> [Available data]:
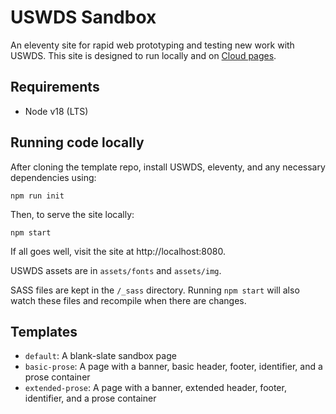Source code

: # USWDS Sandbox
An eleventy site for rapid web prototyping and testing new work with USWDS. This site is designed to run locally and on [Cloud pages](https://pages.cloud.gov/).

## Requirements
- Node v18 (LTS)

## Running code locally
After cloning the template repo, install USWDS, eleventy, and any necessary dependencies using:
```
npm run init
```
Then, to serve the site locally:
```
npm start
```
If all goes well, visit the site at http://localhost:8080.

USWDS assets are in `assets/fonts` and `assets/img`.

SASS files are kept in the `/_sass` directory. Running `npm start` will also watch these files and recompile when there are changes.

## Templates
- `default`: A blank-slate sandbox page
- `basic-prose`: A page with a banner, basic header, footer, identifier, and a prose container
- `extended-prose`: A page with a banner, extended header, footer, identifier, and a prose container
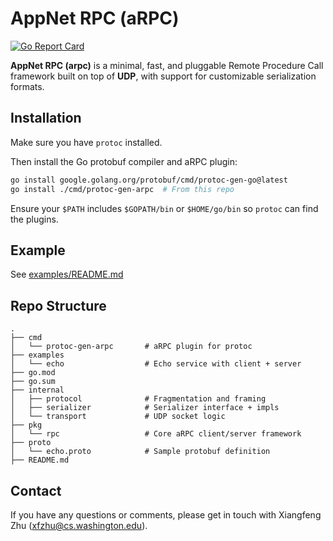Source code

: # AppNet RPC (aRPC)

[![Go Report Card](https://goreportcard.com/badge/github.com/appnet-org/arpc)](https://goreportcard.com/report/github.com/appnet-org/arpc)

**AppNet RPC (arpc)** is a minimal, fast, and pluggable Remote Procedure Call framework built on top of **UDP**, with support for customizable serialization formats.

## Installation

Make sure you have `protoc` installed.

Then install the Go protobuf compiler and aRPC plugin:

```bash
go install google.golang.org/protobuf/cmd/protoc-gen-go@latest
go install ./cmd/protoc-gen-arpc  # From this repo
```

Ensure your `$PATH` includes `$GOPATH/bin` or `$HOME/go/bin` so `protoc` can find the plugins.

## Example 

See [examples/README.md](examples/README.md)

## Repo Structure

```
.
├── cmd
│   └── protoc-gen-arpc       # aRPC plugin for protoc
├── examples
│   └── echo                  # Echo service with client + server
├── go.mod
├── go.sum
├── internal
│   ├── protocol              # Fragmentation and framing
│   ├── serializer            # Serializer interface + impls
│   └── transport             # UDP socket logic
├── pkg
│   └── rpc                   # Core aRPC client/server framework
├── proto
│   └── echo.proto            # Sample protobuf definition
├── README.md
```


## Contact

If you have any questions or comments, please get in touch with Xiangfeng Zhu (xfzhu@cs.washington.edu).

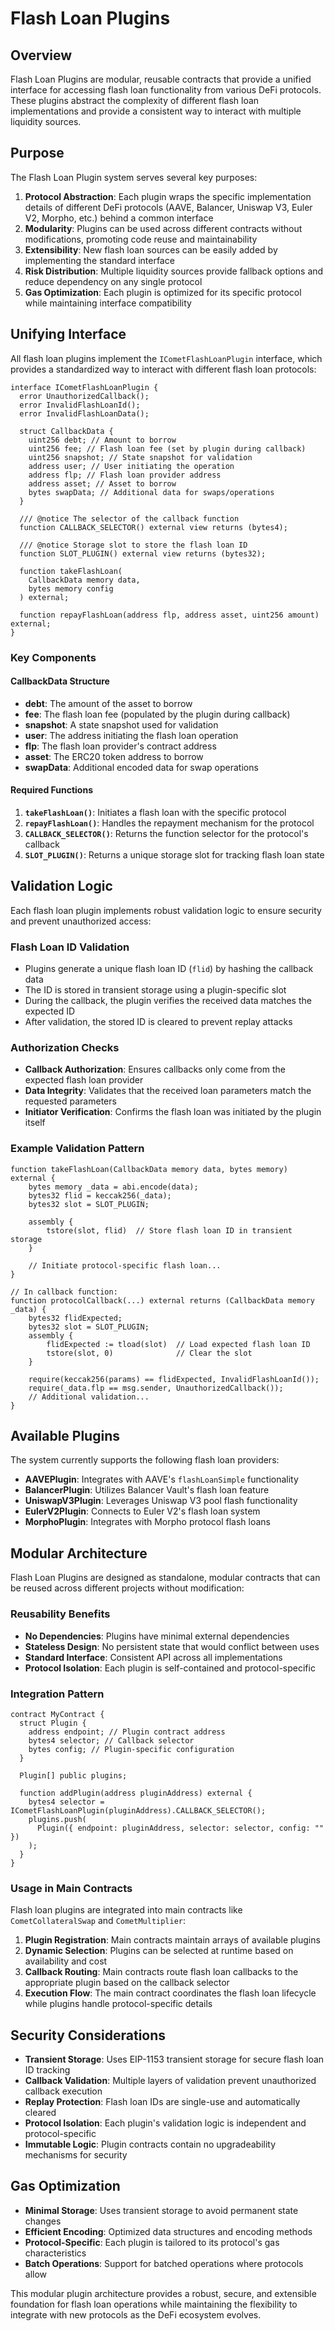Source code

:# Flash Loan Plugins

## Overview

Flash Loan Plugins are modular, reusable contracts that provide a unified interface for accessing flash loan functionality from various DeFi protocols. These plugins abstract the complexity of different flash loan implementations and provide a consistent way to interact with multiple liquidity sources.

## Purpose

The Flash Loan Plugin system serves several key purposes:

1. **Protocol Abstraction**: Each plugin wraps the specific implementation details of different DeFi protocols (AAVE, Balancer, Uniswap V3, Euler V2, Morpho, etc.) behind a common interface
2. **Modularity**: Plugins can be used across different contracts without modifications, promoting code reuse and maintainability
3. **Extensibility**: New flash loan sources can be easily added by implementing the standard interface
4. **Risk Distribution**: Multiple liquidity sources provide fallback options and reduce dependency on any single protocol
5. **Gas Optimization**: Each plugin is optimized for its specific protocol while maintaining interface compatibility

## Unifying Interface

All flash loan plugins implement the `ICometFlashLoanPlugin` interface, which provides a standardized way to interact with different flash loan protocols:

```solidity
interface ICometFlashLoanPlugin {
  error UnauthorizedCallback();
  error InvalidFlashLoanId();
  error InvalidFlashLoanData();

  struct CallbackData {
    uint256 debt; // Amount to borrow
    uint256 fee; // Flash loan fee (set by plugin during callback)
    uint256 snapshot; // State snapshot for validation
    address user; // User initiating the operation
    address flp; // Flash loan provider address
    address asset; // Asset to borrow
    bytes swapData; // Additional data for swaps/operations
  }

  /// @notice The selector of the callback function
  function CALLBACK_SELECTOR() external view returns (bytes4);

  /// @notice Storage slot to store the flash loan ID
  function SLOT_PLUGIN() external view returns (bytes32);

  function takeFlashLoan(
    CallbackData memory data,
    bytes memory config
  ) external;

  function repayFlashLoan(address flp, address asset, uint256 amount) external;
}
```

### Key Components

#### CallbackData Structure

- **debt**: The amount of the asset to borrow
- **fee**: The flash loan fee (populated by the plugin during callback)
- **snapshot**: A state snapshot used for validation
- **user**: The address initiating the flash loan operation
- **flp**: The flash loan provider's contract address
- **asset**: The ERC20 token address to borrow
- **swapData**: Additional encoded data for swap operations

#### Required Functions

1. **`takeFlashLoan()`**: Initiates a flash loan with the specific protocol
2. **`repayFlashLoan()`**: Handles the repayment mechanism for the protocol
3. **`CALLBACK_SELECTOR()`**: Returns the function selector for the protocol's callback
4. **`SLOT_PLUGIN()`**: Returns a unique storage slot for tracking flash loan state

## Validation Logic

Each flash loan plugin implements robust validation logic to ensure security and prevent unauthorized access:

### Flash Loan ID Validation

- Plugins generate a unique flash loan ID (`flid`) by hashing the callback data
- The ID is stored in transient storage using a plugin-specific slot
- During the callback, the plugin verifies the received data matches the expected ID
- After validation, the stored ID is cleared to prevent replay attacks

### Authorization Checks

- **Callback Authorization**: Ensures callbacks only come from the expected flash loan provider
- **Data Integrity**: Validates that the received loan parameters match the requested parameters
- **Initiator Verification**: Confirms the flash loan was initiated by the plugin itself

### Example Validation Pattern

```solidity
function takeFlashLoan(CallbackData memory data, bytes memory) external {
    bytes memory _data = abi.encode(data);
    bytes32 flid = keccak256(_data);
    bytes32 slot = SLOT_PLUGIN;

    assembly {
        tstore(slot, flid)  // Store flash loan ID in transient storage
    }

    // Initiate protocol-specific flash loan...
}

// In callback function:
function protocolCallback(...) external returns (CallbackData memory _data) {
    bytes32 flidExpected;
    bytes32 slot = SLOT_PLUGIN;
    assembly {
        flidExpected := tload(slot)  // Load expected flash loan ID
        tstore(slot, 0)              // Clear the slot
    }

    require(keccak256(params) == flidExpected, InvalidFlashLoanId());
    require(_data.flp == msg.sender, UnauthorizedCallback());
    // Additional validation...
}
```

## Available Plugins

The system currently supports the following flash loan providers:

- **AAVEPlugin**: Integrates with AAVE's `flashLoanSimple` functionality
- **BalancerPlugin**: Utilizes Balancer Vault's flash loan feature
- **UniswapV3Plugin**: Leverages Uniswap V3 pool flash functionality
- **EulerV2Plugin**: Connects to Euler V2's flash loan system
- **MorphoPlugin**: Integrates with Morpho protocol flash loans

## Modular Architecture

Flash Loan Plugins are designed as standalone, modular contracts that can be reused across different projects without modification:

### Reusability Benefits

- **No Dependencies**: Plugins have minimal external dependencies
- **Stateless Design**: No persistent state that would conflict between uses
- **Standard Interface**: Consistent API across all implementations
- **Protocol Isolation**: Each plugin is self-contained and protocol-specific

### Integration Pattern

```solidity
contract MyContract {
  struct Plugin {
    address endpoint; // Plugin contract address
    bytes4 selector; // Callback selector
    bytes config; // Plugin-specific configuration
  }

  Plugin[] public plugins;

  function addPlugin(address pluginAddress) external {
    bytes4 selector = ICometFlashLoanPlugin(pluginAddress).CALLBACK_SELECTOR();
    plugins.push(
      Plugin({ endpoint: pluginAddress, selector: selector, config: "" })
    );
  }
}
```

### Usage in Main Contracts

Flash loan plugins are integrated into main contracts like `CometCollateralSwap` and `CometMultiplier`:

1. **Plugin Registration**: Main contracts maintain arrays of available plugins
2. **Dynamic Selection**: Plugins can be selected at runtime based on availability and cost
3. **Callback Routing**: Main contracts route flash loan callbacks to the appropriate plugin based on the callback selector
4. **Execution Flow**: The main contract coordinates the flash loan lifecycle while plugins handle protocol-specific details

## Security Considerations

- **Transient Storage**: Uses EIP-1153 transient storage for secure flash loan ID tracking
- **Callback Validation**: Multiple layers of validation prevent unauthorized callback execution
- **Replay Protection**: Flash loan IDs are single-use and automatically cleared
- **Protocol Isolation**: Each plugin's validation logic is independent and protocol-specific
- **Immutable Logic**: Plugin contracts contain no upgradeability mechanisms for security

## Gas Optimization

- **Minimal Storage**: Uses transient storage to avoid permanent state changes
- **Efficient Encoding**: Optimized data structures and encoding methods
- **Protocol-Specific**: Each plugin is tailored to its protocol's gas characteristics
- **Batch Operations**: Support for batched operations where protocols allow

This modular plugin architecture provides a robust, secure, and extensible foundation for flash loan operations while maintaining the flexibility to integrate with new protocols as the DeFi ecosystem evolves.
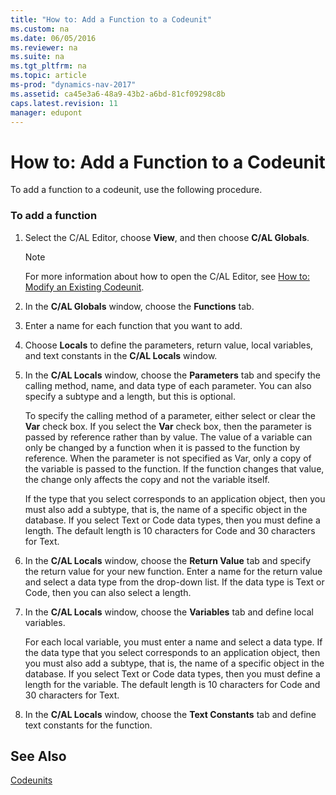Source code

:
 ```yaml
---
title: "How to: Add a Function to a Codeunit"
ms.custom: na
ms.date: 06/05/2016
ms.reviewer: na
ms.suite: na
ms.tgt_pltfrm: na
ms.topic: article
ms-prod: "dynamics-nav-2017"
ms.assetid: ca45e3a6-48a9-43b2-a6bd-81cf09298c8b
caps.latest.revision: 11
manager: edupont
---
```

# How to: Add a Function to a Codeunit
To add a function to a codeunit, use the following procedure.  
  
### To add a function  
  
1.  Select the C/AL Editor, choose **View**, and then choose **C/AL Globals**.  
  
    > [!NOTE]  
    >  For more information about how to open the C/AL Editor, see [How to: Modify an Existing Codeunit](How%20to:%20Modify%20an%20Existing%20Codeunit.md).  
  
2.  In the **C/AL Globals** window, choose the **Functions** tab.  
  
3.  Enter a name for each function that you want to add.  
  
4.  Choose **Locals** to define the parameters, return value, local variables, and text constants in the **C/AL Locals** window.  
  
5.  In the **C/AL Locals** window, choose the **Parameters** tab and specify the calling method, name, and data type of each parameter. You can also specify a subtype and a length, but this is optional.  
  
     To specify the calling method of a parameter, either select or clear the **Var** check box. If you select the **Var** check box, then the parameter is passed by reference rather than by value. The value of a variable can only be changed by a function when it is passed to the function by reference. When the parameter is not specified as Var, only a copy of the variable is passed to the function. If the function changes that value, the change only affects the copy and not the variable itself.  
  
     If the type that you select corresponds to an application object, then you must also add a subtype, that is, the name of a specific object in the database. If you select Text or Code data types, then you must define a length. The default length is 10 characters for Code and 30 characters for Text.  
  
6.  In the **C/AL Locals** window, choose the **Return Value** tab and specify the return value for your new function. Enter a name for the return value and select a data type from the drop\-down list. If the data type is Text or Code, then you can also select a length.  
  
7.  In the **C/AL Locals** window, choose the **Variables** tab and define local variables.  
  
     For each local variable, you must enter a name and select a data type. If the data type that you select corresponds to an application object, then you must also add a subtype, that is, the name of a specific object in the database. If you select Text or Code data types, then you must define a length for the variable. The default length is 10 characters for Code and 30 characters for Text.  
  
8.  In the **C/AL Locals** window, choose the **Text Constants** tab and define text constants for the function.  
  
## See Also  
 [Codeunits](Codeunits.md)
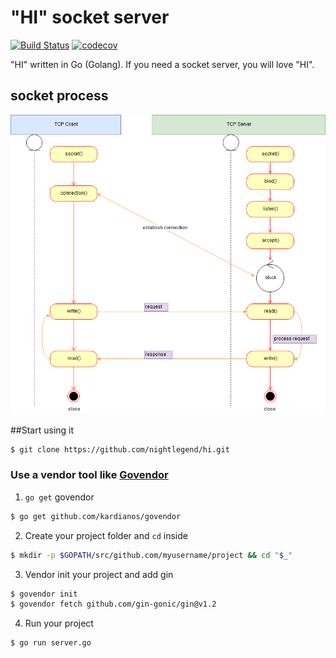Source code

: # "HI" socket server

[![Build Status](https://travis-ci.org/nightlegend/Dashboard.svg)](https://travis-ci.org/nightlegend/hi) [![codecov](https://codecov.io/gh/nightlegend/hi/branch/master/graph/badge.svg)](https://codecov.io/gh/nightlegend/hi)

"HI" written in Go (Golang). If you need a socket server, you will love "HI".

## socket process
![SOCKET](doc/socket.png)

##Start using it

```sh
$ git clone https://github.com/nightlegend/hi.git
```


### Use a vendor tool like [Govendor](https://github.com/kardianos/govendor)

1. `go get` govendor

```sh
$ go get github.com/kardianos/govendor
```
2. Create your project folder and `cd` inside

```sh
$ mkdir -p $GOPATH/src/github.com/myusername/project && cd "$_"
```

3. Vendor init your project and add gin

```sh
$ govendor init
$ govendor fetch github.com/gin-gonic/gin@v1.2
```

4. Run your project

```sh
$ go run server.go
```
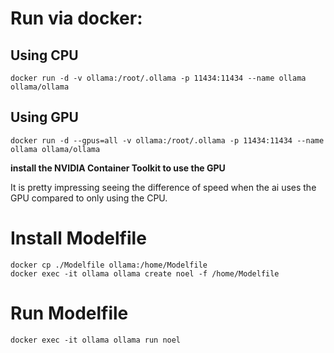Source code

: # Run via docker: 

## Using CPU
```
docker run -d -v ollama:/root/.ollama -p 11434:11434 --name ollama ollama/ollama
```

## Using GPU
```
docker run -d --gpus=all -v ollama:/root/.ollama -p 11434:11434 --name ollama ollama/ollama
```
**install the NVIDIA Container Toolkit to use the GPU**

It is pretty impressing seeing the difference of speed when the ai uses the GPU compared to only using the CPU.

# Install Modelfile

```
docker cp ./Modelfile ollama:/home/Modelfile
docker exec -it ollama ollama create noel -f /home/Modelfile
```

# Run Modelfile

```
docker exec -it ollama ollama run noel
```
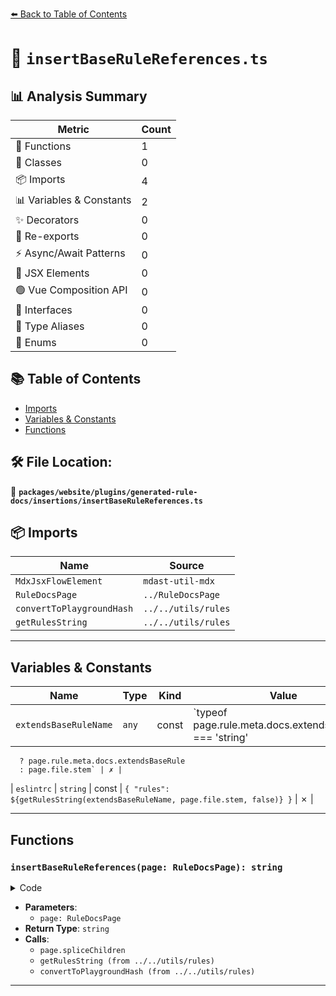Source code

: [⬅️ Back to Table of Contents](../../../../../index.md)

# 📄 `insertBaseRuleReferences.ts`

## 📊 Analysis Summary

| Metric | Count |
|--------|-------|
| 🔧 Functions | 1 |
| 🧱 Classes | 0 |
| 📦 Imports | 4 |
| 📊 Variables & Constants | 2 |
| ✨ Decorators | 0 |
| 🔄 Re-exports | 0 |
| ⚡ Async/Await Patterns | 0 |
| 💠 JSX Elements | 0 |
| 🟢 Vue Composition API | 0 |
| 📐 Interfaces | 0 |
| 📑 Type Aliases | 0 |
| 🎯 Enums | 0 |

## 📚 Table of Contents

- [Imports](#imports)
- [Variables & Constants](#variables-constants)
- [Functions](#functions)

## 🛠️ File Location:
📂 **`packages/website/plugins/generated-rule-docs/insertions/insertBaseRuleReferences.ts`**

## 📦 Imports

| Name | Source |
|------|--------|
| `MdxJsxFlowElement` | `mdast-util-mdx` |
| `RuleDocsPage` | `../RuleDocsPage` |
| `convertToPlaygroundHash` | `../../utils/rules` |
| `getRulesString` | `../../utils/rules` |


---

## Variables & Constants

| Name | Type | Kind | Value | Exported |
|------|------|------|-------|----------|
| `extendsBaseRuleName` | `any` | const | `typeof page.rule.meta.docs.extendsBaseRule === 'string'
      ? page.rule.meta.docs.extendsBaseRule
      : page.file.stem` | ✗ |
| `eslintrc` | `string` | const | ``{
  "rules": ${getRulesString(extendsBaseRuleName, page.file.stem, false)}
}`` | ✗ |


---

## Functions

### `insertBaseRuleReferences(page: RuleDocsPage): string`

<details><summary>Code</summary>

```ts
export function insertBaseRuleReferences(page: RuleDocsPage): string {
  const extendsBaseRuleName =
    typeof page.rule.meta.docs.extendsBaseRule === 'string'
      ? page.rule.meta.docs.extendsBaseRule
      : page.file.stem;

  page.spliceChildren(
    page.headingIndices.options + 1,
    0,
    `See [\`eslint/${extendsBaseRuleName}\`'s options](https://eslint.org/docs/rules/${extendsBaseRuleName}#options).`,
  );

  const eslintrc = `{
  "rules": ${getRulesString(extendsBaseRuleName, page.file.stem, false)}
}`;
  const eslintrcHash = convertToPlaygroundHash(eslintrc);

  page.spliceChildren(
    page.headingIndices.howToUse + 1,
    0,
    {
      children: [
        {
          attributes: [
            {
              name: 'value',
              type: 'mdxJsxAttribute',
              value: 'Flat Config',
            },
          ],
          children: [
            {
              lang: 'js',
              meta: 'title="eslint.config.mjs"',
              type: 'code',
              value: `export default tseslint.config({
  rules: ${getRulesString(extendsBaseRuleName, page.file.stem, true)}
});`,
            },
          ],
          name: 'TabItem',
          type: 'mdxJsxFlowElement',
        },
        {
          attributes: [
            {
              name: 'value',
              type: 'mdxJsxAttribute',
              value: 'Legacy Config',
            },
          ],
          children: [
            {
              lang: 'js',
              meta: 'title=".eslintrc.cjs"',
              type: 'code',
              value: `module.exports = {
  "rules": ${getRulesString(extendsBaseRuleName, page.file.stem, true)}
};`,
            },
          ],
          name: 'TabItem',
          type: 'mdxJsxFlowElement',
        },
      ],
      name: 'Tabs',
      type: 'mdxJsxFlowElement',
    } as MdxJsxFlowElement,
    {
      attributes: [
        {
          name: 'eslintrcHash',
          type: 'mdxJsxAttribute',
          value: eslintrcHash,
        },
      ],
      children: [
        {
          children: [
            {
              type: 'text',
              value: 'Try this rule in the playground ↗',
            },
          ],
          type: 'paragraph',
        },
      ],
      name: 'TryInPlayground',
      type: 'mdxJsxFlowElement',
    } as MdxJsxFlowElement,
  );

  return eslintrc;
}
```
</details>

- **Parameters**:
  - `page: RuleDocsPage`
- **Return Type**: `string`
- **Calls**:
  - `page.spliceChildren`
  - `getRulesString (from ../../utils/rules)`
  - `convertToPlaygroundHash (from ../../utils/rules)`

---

> [Exercise]: How many lines of the data contain the word "Optimization"? Answer with the number alone.

> [Reply to the task]: 2